On the first really wicked cold night of the winter here in NYC, Bug Labs had its second local public shindig to show off its progress. If the wood blocks were eggs, they've hatched and begun to develop. Monday night, we got to see a working Bug with two touch screens and a development environment, seen in the awful picture that accompanies this post ( the two bright squares in the center of the picture ). Bug Labs seems to be taking a similar path to Control 4 in its approach to building the ecosystem for the product and developers. They have an Eclipse based dev environment, and a library of apps that you can contribute to the community and use in your projects. It's not ready for primetime yet, but they've made a huge amount of progress since the last event. There's working hardware and software, modules are coming along. The bug base as a platform appears to have the same horsepower of a mid-range PDA, so the raw lifting power it has is somewhat limited, but it appears to be sized right for its design goals. I only stayed for a very early part of the soiree, so I got to see some of the demo setup headaches, but didn't get to see an actual dog and pony show with the device that is pictured. If somebody attended, read this and saw something better than I did, please let me know in the comments. I still think that this is a development platform for systems integrators to innovate by creating new networks of networked appliances rather than a mass market phenomenon. The market for the Bug will be somewhat larger than the X10 ecosystem, but still in that geek niche. Perhaps as it gets closer to birth, my opinion will change.

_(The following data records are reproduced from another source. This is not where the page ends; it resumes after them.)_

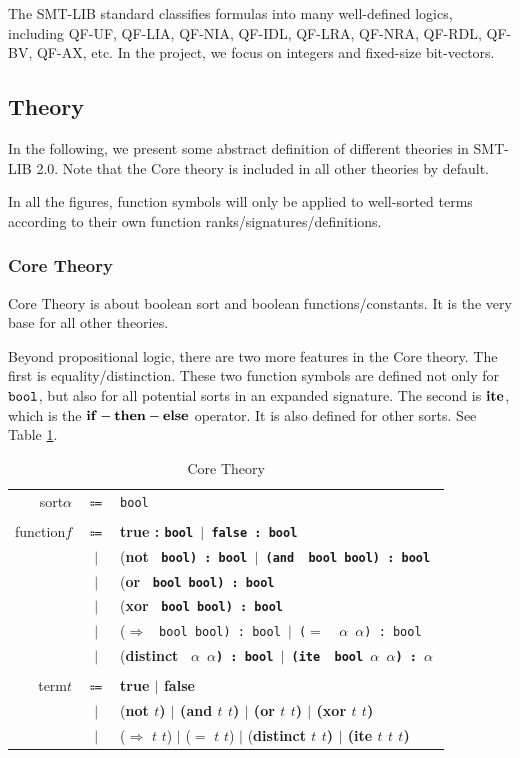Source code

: \documentclass[10pt,letter]{article}
\theoremstyle{definition}
\begin{document}
The SMT-LIB standard classifies formulas into many well-defined logics, including QF-UF, QF-LIA, QF-NIA, QF-IDL, QF-LRA, QF-NRA, QF-RDL, QF-BV, QF-AX, etc. In the project, we focus on integers and fixed-size bit-vectors.

\subsection{Theory}
In the following, we present some abstract definition of different theories in SMT-LIB 2.0. Note that the Core theory is included in all other theories by default.

In all the figures, function symbols will only be applied to well-sorted terms according to their own function ranks/signatures/definitions.


\subsubsection{Core Theory}
Core Theory is about boolean sort and boolean functions/constants. It is the very base for all other theories.

Beyond propositional logic, there are two more features in the Core theory. The first is equality/distinction. These two function symbols are defined not only for $\tt bool$, but also for all potential sorts in an expanded signature. The second is $\bf ite$, which is the $\bf if-then-else$ operator. It is also defined for other sorts. See Table \ref{t:coretheory}.


\begin{table}[!h]
\begin{mdframed}
\centering
\begin{tabular}{r c l}
sort\qquad $\alpha$ & $\Coloneqq$ & \tt bool\\
\\
function\qquad $f$ & $\Coloneqq$ & \bf true \rm : \tt bool $\mid$ \bf false \rm : \tt bool \\
& $\mid$ & (\bf not \tt\ bool\rm) : \tt bool $\mid$ \rm(\bf and \tt\ bool bool\rm) : \tt bool \\
& $\mid$ & (\bf or \tt\ bool bool\rm) : \tt bool \\
& $\mid$ & (\bf xor \tt\ bool bool\rm) : \tt bool \\
& $\mid$ & ($\Rightarrow$ \tt\ bool bool\rm) : \tt bool $\mid$ \rm($=$ \tt\ $\alpha$ $\alpha$\rm) : \tt bool\\
& $\mid$ & (\bf distinct \tt\ $\alpha$ $\alpha$\rm) : \tt bool $\mid$ \rm(\bf ite \tt\ bool $\alpha$ $\alpha$\rm) : $\alpha$\\
\\
term\qquad $t$ & $\Coloneqq$ & \bf true $\mid$ false\\
& $\mid$ & (\bf not \rm $t$) $\mid$ (\bf and \rm $t$ $t$) $\mid$ (\bf or \rm $t$ $t$) $\mid$ (\bf xor \rm $t$ $t$) \\
& $\mid$ & ($\Rightarrow$ $t$ $t$) $\mid$ ($=$ $t$ $t$) $\mid$ (\bf distinct \rm $t$ $t$) $\mid$ (\bf ite \rm $t$ $t$ $t$)\\
\end{tabular}
\end{mdframed}
\caption{Core Theory}
\label{t:coretheory}
\end{table}
\end{document}
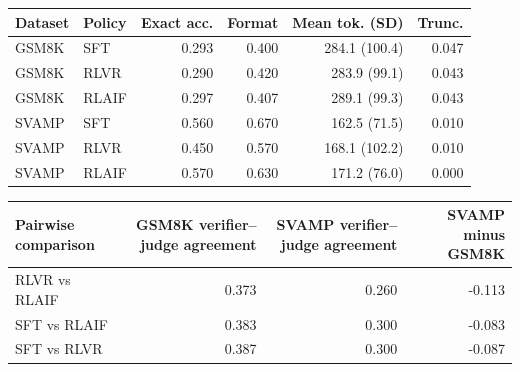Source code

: \documentclass{article}
\begin{document}
\begin{center}
\label{tab:task5-metrics}
\small
\setlength{\tabcolsep}{4pt}
\begin{tabular}{llrrrr}
\toprule
Dataset & Policy & Exact acc. & Format & Mean tok. (SD) & Trunc. \\
\midrule
GSM8K & SFT
& 0.293 & 0.400 & 284.1 (100.4) & 0.047 \\

GSM8K & RLVR
& 0.290 & 0.420 & 283.9 (99.1) & 0.043 \\

GSM8K & RLAIF
& 0.297 & 0.407 & 289.1 (99.3) & 0.043 \\

SVAMP & SFT
& 0.560 & 0.670 & 162.5 (71.5) & 0.010 \\

SVAMP & RLVR
& 0.450 & 0.570 & 168.1 (102.2) & 0.010 \\

SVAMP & RLAIF
& 0.570 & 0.630 & 171.2 (76.0) & 0.000 \\
\bottomrule
\end{tabular}
\end{center}




\begin{center}
\label{tab:task5-agreement-transfer}
\small
\setlength{\tabcolsep}{4pt}
\begin{tabular}{lrrr}
\toprule
Pairwise comparison
& GSM8K verifier--judge agreement
& SVAMP verifier--judge agreement
& SVAMP minus GSM8K \\
\midrule
RLVR vs RLAIF
& 0.373 & 0.260 & -0.113 \\

SFT vs RLAIF
& 0.383 & 0.300 & -0.083 \\

SFT vs RLVR
& 0.387 & 0.300 & -0.087 \\
\bottomrule
\end{tabular}
\end{center}

%
\end{document}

The approach so far seems to me still out of reach for the masses or that the average computer user. The closest product out on the market seems to be Control 4's home theater/automation setup, where there is a two tiered development environment, one for the dealer to do systems integration, and another, lower privileged enviroment, where the end user can control the content and some aspects of how the system behaves, but not how the total system is configured. When I last touched a C4 system, back in the summer time, they had made some more progress towards reliability and robustness, but the system still seemed very brittle and configuration intensive. I see the same pitfalls in the path of Bug Labs, but the openness of the system may help them. The closed nature of C4's system helps C4 debug and troubleshoot these "lots of moving parts" issues and keep the development stream headed toward producing the kind of user configurable consumer electronics that behave like consumer electronics. i.e. turn it on and it works. If it doesn't work, turn it off and turn it on again, and it should work then. It also closes off the ecosystem to independent development, which reduces the potential for innovation.
Somebody outside of Bug Labs could create an I/O module or other module that becomes the killer app which will drive sales of the core Bug product. That, to me, has a much higher upside sales potential than a closed system like C4. I'm very excited to see more from the colony of Bug breeders.